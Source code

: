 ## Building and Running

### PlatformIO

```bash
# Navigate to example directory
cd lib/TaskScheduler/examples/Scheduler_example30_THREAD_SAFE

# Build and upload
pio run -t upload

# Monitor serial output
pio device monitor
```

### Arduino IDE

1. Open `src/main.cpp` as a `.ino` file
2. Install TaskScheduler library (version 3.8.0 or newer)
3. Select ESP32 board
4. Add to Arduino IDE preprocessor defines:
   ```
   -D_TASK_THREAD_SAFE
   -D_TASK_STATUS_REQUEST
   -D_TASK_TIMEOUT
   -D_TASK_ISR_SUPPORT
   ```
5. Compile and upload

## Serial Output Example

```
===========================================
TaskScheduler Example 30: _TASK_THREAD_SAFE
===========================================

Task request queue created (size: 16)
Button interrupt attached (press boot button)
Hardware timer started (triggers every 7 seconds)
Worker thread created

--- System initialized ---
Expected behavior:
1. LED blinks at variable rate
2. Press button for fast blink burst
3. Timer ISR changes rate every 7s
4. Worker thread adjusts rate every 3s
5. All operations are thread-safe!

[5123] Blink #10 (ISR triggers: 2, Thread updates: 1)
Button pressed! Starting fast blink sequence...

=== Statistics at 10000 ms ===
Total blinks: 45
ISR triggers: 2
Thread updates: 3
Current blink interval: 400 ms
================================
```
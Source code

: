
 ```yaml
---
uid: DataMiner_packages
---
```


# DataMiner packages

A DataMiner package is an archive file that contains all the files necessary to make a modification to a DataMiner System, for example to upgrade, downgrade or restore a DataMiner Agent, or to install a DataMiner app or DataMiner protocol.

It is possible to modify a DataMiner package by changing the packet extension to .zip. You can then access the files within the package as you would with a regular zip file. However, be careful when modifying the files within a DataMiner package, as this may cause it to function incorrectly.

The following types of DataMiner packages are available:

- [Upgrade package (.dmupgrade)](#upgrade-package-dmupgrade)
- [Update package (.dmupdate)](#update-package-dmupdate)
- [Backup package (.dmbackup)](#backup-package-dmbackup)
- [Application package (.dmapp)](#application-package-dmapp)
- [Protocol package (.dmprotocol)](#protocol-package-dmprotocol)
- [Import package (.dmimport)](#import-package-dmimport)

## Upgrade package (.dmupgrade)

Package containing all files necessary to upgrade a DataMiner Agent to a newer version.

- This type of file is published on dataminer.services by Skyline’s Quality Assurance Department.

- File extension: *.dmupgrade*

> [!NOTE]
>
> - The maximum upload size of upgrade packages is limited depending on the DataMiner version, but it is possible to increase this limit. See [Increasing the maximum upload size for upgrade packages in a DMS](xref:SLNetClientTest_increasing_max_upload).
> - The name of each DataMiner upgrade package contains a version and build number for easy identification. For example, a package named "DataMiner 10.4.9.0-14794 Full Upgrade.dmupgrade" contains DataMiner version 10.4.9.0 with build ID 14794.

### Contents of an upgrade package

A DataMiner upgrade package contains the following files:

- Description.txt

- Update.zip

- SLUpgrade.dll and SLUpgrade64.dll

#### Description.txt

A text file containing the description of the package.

ABOUT THIS TASK
The answer should consist of every line from the listing above that includes the word "size".

TASK SOLUTION
Task request queue created (size: 16)
> - The maximum upload size of upgrade packages is limited depending on the DataMiner version, but it is possible to increase this limit. See [Increasing the maximum upload size for upgrade packages in a DMS](xref:SLNetClientTest_increasing_max_upload).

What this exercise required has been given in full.